• **REQUIRED WORK**
Leave the pictures out, and print everything else in the records exactly.

____

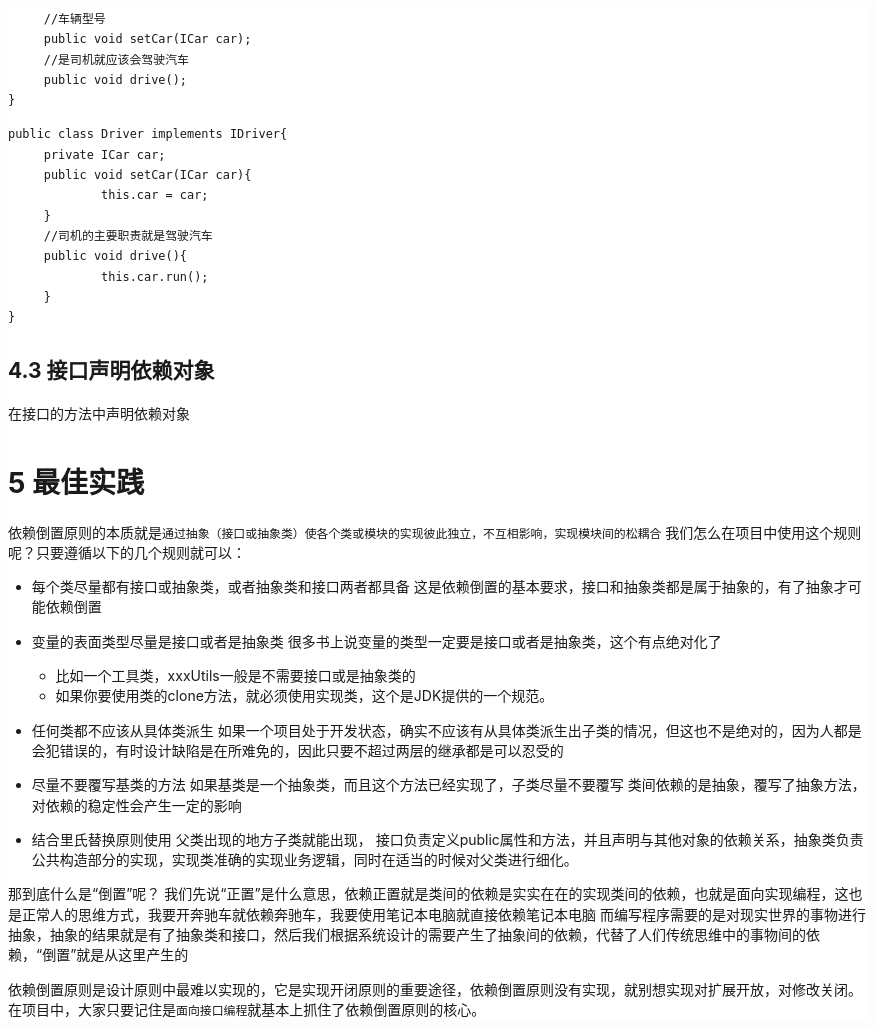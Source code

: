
 ```
     //车辆型号
     public void setCar(ICar car);
     //是司机就应该会驾驶汽车
     public void drive();
}
```
```
public class Driver implements IDriver{
     private ICar car;  
     public void setCar(ICar car){
             this.car = car;
     }
     //司机的主要职责就是驾驶汽车
     public void drive(){
             this.car.run();
     }
}
```
## 4.3 接口声明依赖对象
在接口的方法中声明依赖对象
# 5  最佳实践
依赖倒置原则的本质就是`通过抽象（接口或抽象类）使各个类或模块的实现彼此独立，不互相影响，实现模块间的松耦合`
我们怎么在项目中使用这个规则呢？只要遵循以下的几个规则就可以：
- 每个类尽量都有接口或抽象类，或者抽象类和接口两者都具备
这是依赖倒置的基本要求，接口和抽象类都是属于抽象的，有了抽象才可能依赖倒置

- 变量的表面类型尽量是接口或者是抽象类
很多书上说变量的类型一定要是接口或者是抽象类，这个有点绝对化了
    - 比如一个工具类，xxxUtils一般是不需要接口或是抽象类的
    - 如果你要使用类的clone方法，就必须使用实现类，这个是JDK提供的一个规范。

- 任何类都不应该从具体类派生
如果一个项目处于开发状态，确实不应该有从具体类派生出子类的情况，但这也不是绝对的，因为人都是会犯错误的，有时设计缺陷是在所难免的，因此只要不超过两层的继承都是可以忍受的

- 尽量不要覆写基类的方法
如果基类是一个抽象类，而且这个方法已经实现了，子类尽量不要覆写
类间依赖的是抽象，覆写了抽象方法，对依赖的稳定性会产生一定的影响

- 结合里氏替换原则使用
父类出现的地方子类就能出现， 接口负责定义public属性和方法，并且声明与其他对象的依赖关系，抽象类负责公共构造部分的实现，实现类准确的实现业务逻辑，同时在适当的时候对父类进行细化。

那到底什么是“倒置”呢？
我们先说“正置”是什么意思，依赖正置就是类间的依赖是实实在在的实现类间的依赖，也就是面向实现编程，这也是正常人的思维方式，我要开奔驰车就依赖奔驰车，我要使用笔记本电脑就直接依赖笔记本电脑
而编写程序需要的是对现实世界的事物进行抽象，抽象的结果就是有了抽象类和接口，然后我们根据系统设计的需要产生了抽象间的依赖，代替了人们传统思维中的事物间的依赖，“倒置”就是从这里产生的


依赖倒置原则是设计原则中最难以实现的，它是实现开闭原则的重要途径，依赖倒置原则没有实现，就别想实现对扩展开放，对修改关闭。
在项目中，大家只要记住是`面向接口编程`就基本上抓住了依赖倒置原则的核心。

____

• **EXERCISE RESPONSE**
Source code

:
 ```
     //车辆型号
     public void setCar(ICar car);
     //是司机就应该会驾驶汽车
     public void drive();
}
```
```
public class Driver implements IDriver{
     private ICar car;  
     public void setCar(ICar car){
             this.car = car;
     }
     //司机的主要职责就是驾驶汽车
     public void drive(){
             this.car.run();
     }
}
```
## 4.3 接口声明依赖对象
在接口的方法中声明依赖对象
# 5  最佳实践
依赖倒置原则的本质就是`通过抽象（接口或抽象类）使各个类或模块的实现彼此独立，不互相影响，实现模块间的松耦合`
我们怎么在项目中使用这个规则呢？只要遵循以下的几个规则就可以：
- 每个类尽量都有接口或抽象类，或者抽象类和接口两者都具备
这是依赖倒置的基本要求，接口和抽象类都是属于抽象的，有了抽象才可能依赖倒置

- 变量的表面类型尽量是接口或者是抽象类
很多书上说变量的类型一定要是接口或者是抽象类，这个有点绝对化了
    - 比如一个工具类，xxxUtils一般是不需要接口或是抽象类的
    - 如果你要使用类的clone方法，就必须使用实现类，这个是JDK提供的一个规范。

- 任何类都不应该从具体类派生
如果一个项目处于开发状态，确实不应该有从具体类派生出子类的情况，但这也不是绝对的，因为人都是会犯错误的，有时设计缺陷是在所难免的，因此只要不超过两层的继承都是可以忍受的

- 尽量不要覆写基类的方法
如果基类是一个抽象类，而且这个方法已经实现了，子类尽量不要覆写
类间依赖的是抽象，覆写了抽象方法，对依赖的稳定性会产生一定的影响

- 结合里氏替换原则使用
父类出现的地方子类就能出现， 接口负责定义public属性和方法，并且声明与其他对象的依赖关系，抽象类负责公共构造部分的实现，实现类准确的实现业务逻辑，同时在适当的时候对父类进行细化。

那到底什么是“倒置”呢？
我们先说“正置”是什么意思，依赖正置就是类间的依赖是实实在在的实现类间的依赖，也就是面向实现编程，这也是正常人的思维方式，我要开奔驰车就依赖奔驰车，我要使用笔记本电脑就直接依赖笔记本电脑
而编写程序需要的是对现实世界的事物进行抽象，抽象的结果就是有了抽象类和接口，然后我们根据系统设计的需要产生了抽象间的依赖，代替了人们传统思维中的事物间的依赖，“倒置”就是从这里产生的


依赖倒置原则是设计原则中最难以实现的，它是实现开闭原则的重要途径，依赖倒置原则没有实现，就别想实现对扩展开放，对修改关闭。
在项目中，大家只要记住是`面向接口编程`就基本上抓住了依赖倒置原则的核心。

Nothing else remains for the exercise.